Agnese: Avevo molti più compiti scritti e progetti da portare a termine, ma il carico di studio era sicuramente minore. Le lezioni erano in numero minore ma molto più lunghe e si estendevano durante tutta la giornata, quindi era comunque un orario impegnativo.

Volendo tirare le somme cosa la scuola italiana dovrebbe imparare dalle scuole straniere? E cosa la scuola estera da quella italiana?

Sustika: Secondo me la scuola italiana dovrebbe mettere più al centro la vita dello studente offrendo attività, stimolando l’alunno a partecipare agli eventi scolastici e a farlo sentire parte integrante della scuola. Invece la scuola americana dovrebbe formare meglio gli studenti dando loro una base culturale solida. Inoltre, nella scuola americana era tutto molto digitalizzato e raramente gli studenti usavano i libri; se questo da un lato rispecchia una società tecnologicamente avanzata, dall’altro danneggia il metodo di apprendimento. 

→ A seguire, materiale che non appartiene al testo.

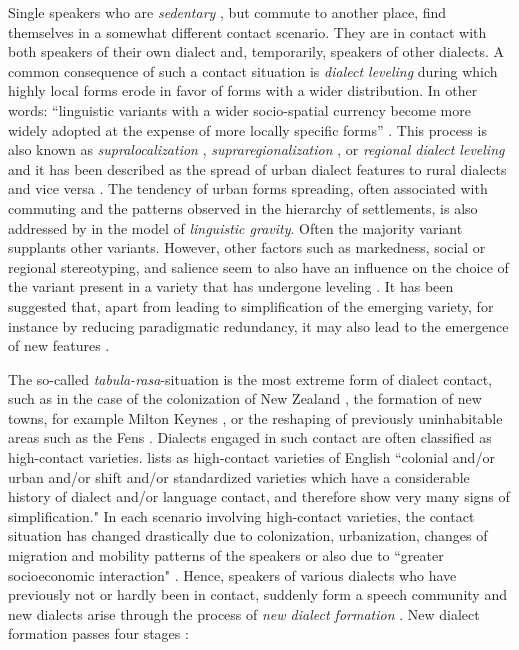 \documentclass[output=paper]{langscibook}
\begin{document}
Single speakers who are \textit{sedentary} \parencite[cf.][]{Britain2016Sedentarism}, but commute to another place, find themselves in a somewhat different contact scenario. They are in contact with both speakers of their own dialect and, temporarily, speakers of other dialects. 
A common consequence of such a contact situation is \textit{dialect leveling} during which highly local forms erode in favor of forms with a wider distribution. In other words: “linguistic variants with a wider socio-spatial currency become more widely adopted at the expense of more locally specific forms” \parencite[][193]{Britain.2010}. This process is also known as \textit{supralocalization} \parencite[][8-10]{Milroy.2002}, \textit{supraregionalization} \parencite{Hickey.2003}, or \textit{regional dialect leveling} \parencite[]{Kerswill2003} and it has been described as the spread of urban dialect features to rural dialects \parencite[]{BritainTrudgill.2005} and vice versa \parencite[]{Britain2010LangAndSpace}. The tendency of urban forms spreading, often associated with commuting and the patterns observed in the hierarchy of  settlements, is also addressed by \textcite{Trudgill1974} in the model of \textit{linguistic gravity}. Often the majority variant supplants other variants. However, other factors such as markedness, social or regional stereotyping, and salience seem to also have an influence on the choice of the variant present in a variety that has undergone leveling \parencite[195]{Britain.2010}. It has been suggested that, apart from leading to simplification of the emerging variety, for instance by reducing paradigmatic redundancy, it may also lead to the emergence of new features \parencite[13]{Williams.1999}.

The so-called \textit{tabula-rasa}-situation is the most extreme form of dialect contact, such as in the case of the colonization of New Zealand \parencite[]{Trudgill.2004}, the formation of new towns, for example Milton Keynes \parencite[]{Williams.1999}, or the reshaping of previously uninhabitable areas such as the Fens \parencite[]{Britain.1997}. Dialects engaged in such contact are often classified as high-contact varieties. \textcite[66-67]{Trudgill.2004} lists as high-contact varieties of English “colonial and/or urban and/or shift and/or standardized varieties which have a considerable history of dialect and/or language contact, and therefore show very many signs of simplification." In each scenario involving high-contact varieties, the contact situation has changed drastically due to colonization, urbanization, changes of migration and mobility patterns of the speakers or also due to “greater socioeconomic interaction" \parencite[][192]{Croft.2000}. Hence, speakers of various dialects who have previously not or hardly been in contact, suddenly form a speech community and new dialects arise through the process of \textit{new dialect formation} \parencite[]{Britain.2009,Kerswill.2010,Schreier.2017}. New dialect formation passes four stages \parencite[]{Trudgill1986}: 
\end{document}
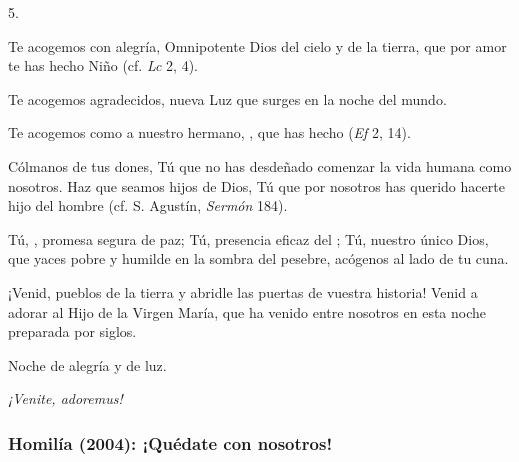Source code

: \begin{body}
	5. \emph{}
	
	Te acogemos con alegría, Omnipotente Dios del cielo y de la tierra, que por amor te has hecho Niño \emph{} (cf. \emph{Lc} 2, 4).
	
	Te acogemos agradecidos, nueva Luz que surges en la noche del mundo.
	
	Te acogemos como a nuestro hermano, , que has hecho  (\emph{Ef} 2, 14).
	
	Cólmanos de tus dones, Tú que no has desdeñado comenzar la vida humana como nosotros. Haz que seamos hijos de Dios, Tú que por nosotros has querido hacerte hijo del hombre (cf. S. Agustín, \emph{Sermón} 184).
	
	Tú, , promesa segura de paz; Tú, presencia eficaz del ; Tú, nuestro único Dios, que yaces pobre y humilde en la sombra del pesebre, acógenos al lado de tu cuna.
	
	¡Venid, pueblos de la tierra y abridle las puertas de vuestra historia! Venid a adorar al Hijo de la Virgen María, que ha venido entre nosotros en esta noche preparada por siglos.
	
	Noche de alegría y de luz.
	
	\emph{¡Venite, adoremus!}
\end{body}


\subsubsection{Homilía (2004): ¡Quédate con nosotros!}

Agnese: Credo che la scuola italiana a livello di studio e di approfondimento delle materie sia molto più impegnativa, mentre la scuola inglese abbia un approccio più moderno e pratico. A mio parere l’ideale sarebbe una compenetrazione tra i due sistemi.

Consiglieresti questa esperienza? Perché? 

Sustika: È stata davvero un’esperienza unica, quindi la consiglio vivamente a tutti perché dà allo studente la possibilità di completare la sua formazione in campo sociale, culturale e personale. Per quanto sia difficile mettersi in gioco (sopportando la lontananza da casa, adattandosi ad una nuova società, costruendo nuove amicizie, superando la barriera linguistica etc.) è una sfida incredibilmente piena di sorprese.

Agnese: Sì, assolutamente. È un’esperienza che, oltre ad incrementare notevolmente le tue conoscenze linguistiche, ti dà l’opportunità di conoscere culture diverse, di creare amicizie con persone provenienti da tutto il mondo e di arricchirti come persona.